▶ EXERCISE GOAL:
If a line below contains the word "elements", count it. Please give the total and nothing else.

· · ·

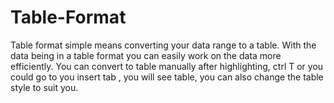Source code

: # Table-Format
Table format simple means converting your data range to a table. With the data being in a table format you can easily work on the data more efficiently. You can convert to table manually after highlighting, ctrl T or you could go to you insert tab , you will see table, you can also change the table style to suit you.
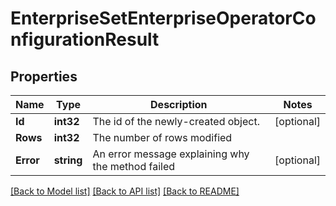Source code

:# EnterpriseSetEnterpriseOperatorConfigurationResult

## Properties

Name | Type | Description | Notes
------------ | ------------- | ------------- | -------------
**Id** | **int32** | The id of the newly-created object. | [optional] 
**Rows** | **int32** | The number of rows modified | 
**Error** | **string** | An error message explaining why the method failed | [optional] 

[[Back to Model list]](../README.md#documentation-for-models) [[Back to API list]](../README.md#documentation-for-api-endpoints) [[Back to README]](../README.md)


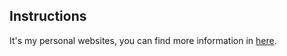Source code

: ## Instructions
It's my personal websites, you can find more information in [here](https://cluster0.github.io/).
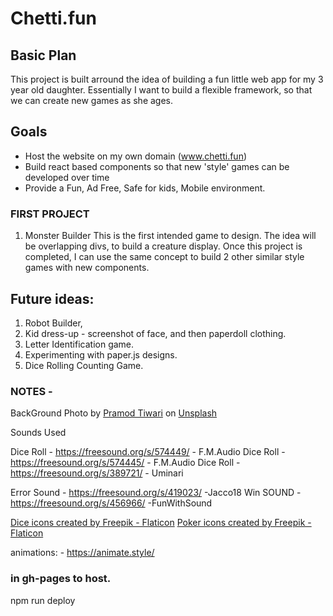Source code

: # Chetti.fun

## Basic Plan
This project is built arround the idea of building a fun little web app for my 3 year old daughter.  Essentially I want to build a flexible framework, so that we can create new games as she ages.

## Goals
 - Host the website on my own domain (www.chetti.fun)
 - Build react based components so that new 'style' games can be developed over time
 - Provide a Fun, Ad Free, Safe for kids, Mobile environment.

### FIRST PROJECT
   1. Monster Builder
        This is the first intended game to design.  The idea will be overlapping divs, to build a creature display.  Once this project is completed, I can use the same concept to build 2 other similar style games with new components.

## Future ideas:
1. Robot Builder, 
2. Kid dress-up - screenshot of face, and then paperdoll clothing.
3. Letter Identification game.
4. Experimenting with paper.js designs.
6. Dice Rolling Counting Game.


### NOTES - 
BackGround Photo by <a href="https://unsplash.com/es/@pramodtiwari?utm_source=unsplash&utm_medium=referral&utm_content=creditCopyText">Pramod Tiwari</a> on <a href="https://unsplash.com/t/experimental?utm_source=unsplash&utm_medium=referral&utm_content=creditCopyText">Unsplash</a>
  

Sounds Used

Dice Roll - https://freesound.org/s/574449/ - F.M.Audio
Dice Roll - https://freesound.org/s/574445/ - F.M.Audio
Dice Roll - https://freesound.org/s/389721/ - Uminari 

Error Sound - https://freesound.org/s/419023/ -Jacco18
Win SOUND - https://freesound.org/s/456966/ -FunWithSound

<a href="https://www.flaticon.com/free-icons/dice" title="dice icons">Dice icons created by Freepik - Flaticon</a>
<a href="https://www.flaticon.com/free-icons/poker" title="poker icons">Poker icons created by Freepik - Flaticon</a>

animations: - https://animate.style/


### in gh-pages to host.
npm run deploy 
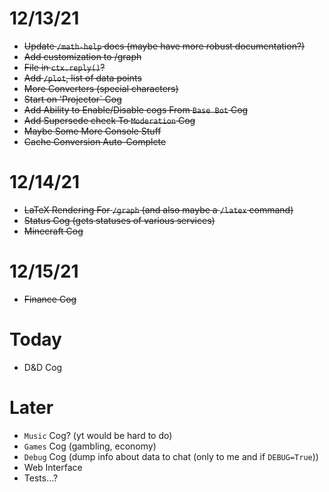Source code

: # 12/13/21

- ~~Update `/math-help` docs (maybe have more robust documentation?)~~
- ~~Add customization to /graph~~
- ~~File in `ctx.reply()`?~~
- ~~Add `/plot`, list of data points~~
- ~~More Converters (special characters)~~
- ~~Start on 'Projector` Cog~~
- ~~Add Ability to Enable/Disable cogs From `Base Bot` Cog~~
- ~~Add Supersede check To `Moderation` Cog~~
- ~~Maybe Some More Console Stuff~~
- ~~Cache Conversion Auto-Complete~~

# 12/14/21

- ~~LaTeX Rendering For `/graph` (and also maybe a `/latex` command)~~
- ~~Status Cog (gets statuses of various services)~~
- ~~Minecraft Cog~~

# 12/15/21

- ~~Finance Cog~~

# Today 
- D&D Cog

# Later

- `Music` Cog? (yt would be hard to do)
- `Games` Cog (gambling, economy)
- `Debug` Cog (dump info about data to chat (only to me and if `DEBUG=True`))
- Web Interface
- Tests...?
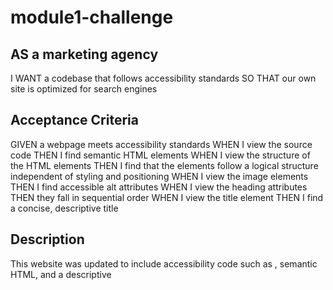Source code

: # module1-challenge

## AS a marketing agency
I WANT a codebase that follows accessibility standards
SO THAT our own site is optimized for search engines

## Acceptance Criteria
GIVEN a webpage meets accessibility standards
WHEN I view the source code
THEN I find semantic HTML elements
WHEN I view the structure of the HTML elements
THEN I find that the elements follow a logical structure independent of styling and positioning
WHEN I view the image elements
THEN I find accessible alt attributes
WHEN I view the heading attributes
THEN they fall in sequential order
WHEN I view the title element
THEN I find a concise, descriptive title

## Description
This website was updated to include accessibility code such as <alt>, semantic HTML, and a descriptive <title>.

## Image of website
![screenshot--2023 04 11-13_43_44](https://user-images.githubusercontent.com/16738959/231272402-7909d429-9df2-4855-91eb-e74631ef15c4.png)

 ## Live site
  https://sjhudek.github.io/module1-challenge/
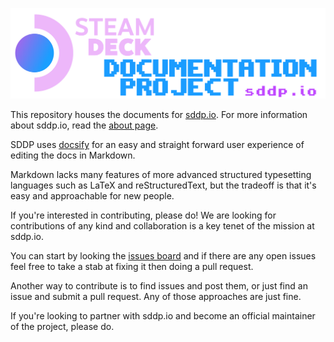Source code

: ![Steam Deck Documentation Project](docs/_media/SDDP_Logo_v3.1_xp.png)

This repository houses the documents for [sddp.io](https://sddp.io). For more
information about sddp.io, read the [about page](docs/about.md).

SDDP uses [docsify](https://docsify.js.org/) for an easy and straight forward
user experience of editing the docs in Markdown.

Markdown lacks many features of more advanced structured typesetting languages
such as LaTeX and reStructuredText, but the tradeoff is that it's easy and
approachable for new people.

If you're interested in contributing, please do! We are looking for
contributions of any kind and collaboration is a key tenet of the mission at
sddp.io.

You can start by looking the
[issues board](https://github.com/chadbailey/sddp.io/issues) and if there are
any open issues feel free to take a stab at fixing it then doing a pull request.

Another way to contribute is to find issues and post them, or just find an issue
and submit a pull request. Any of those approaches are just fine.

If you're looking to partner with sddp.io and become an official maintainer of
the project, please do.
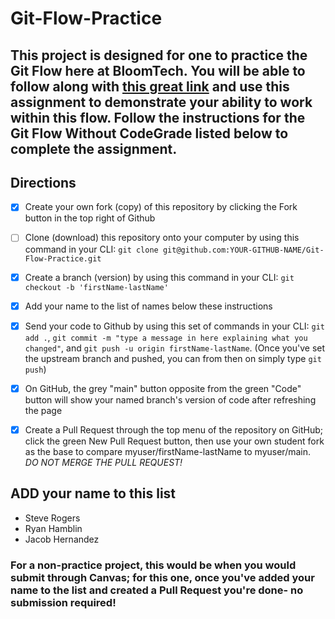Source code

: # Git-Flow-Practice

## This project is designed for one to practice the Git Flow here at BloomTech. You will be able to follow along with [this great link](https://bloomtech.notion.site/bloomtech/BloomTech-Git-Flow-Step-by-step-269f68ae3bf64eb689a8328715a179f9) and use this assignment to demonstrate your ability to work within this flow. Follow the instructions for the Git Flow Without CodeGrade listed below to complete the assignment.

## Directions

- [x] Create your own fork (copy) of this repository by clicking the Fork button in the top right of Github
- [ ] Clone (download) this repository onto your computer by using this command in your CLI: `git clone git@github.com:YOUR-GITHUB-NAME/Git-Flow-Practice.git`
- [x] Create a branch (version) by using this command in your CLI: `git checkout -b 'firstName-lastName'`
- [x] Add your name to the list of names below these instructions
- [x] Send your code to Github by using this set of commands in your CLI: `git add .`, `git commit -m "type a message in here explaining what you changed"`, and `git push -u origin firstName-lastName`. (Once you've set the upstream branch and pushed, you can from then on simply type `git push`)
- [x] On GitHub, the grey "main" button opposite from the green "Code" button will show your named branch's version of code after refreshing the page
- [x] Create a Pull Request through the top menu of the repository on GitHub; click the green New Pull Request button, then use your own student fork as the base to compare myuser/firstName-lastName to myuser/main. *DO NOT MERGE THE PULL REQUEST!*


## ADD your name to this list
- Steve Rogers
- Ryan Hamblin
- Jacob Hernandez
### For a non-practice project, this would be when you would submit through Canvas; for this one, once you've added your name to the list and created a Pull Request you're done- no submission required!
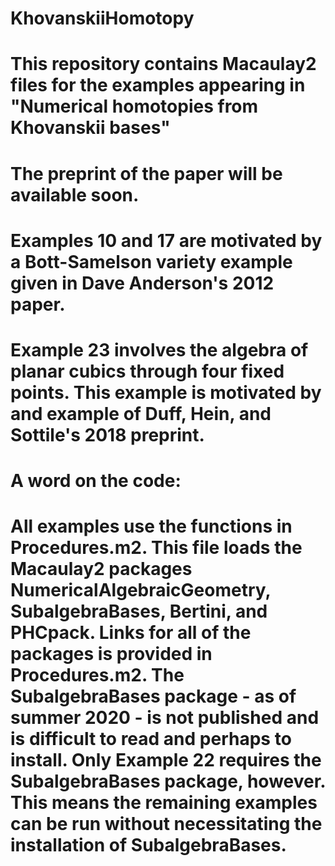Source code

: # KhovanskiiHomotopy
# This repository contains Macaulay2 files for the examples appearing in "Numerical homotopies from Khovanskii bases"
# The preprint of the paper will be available soon.

# Examples 10 and 17 are motivated by a Bott-Samelson variety example given in Dave Anderson's 2012 paper.
# Example 23 involves the algebra of planar cubics through four fixed points. This example is motivated by and example of Duff, Hein, and Sottile's 2018 preprint.

# A word on the code:
# All examples use the functions in Procedures.m2. This file loads the Macaulay2 packages NumericalAlgebraicGeometry, SubalgebraBases, Bertini, and PHCpack. Links for all of the packages is provided in Procedures.m2. The SubalgebraBases package - as of summer 2020 - is not published and is difficult to read and perhaps to install. Only Example 22 requires the SubalgebraBases package, however. This means the remaining examples can be run without necessitating the installation of SubalgebraBases.
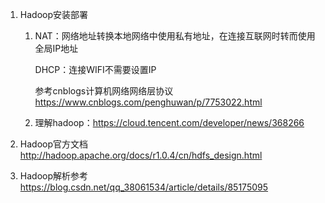 1. Hadoop安装部署

   1. NAT：网络地址转换本地网络中使用私有地址，在连接互联网时转而使用全局IP地址

      DHCP：连接WIFI不需要设置IP

      参考cnblogs计算机网络网络层协议 <https://www.cnblogs.com/penghuwan/p/7753022.html>

   2. 理解hadoop：<https://cloud.tencent.com/developer/news/368266>

2. Hadoop官方文档<http://hadoop.apache.org/docs/r1.0.4/cn/hdfs_design.html>
3. Hadoop解析参考<https://blog.csdn.net/qq_38061534/article/details/85175095>
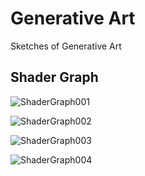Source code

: # Generative Art
Sketches of Generative Art

## Shader Graph

![ShaderGraph001](https://github.com/koji/generative-art/blob/master/ShaderGraph/gifs/ShaderGraph001.gif)


![ShaderGraph002](https://github.com/koji/generative-art/blob/master/ShaderGraph/gifs/ShaderGraph002.gif)


![ShaderGraph003](https://github.com/koji/generative-art/blob/master/ShaderGraph/gifs/ShaderGraph003.gif)


![ShaderGraph004](https://github.com/koji/generative-art/blob/master/ShaderGraph/gifs/ShaderGraph004.gif)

· · ·

▶ SOLUTION FOR THIS EXERCISE:
4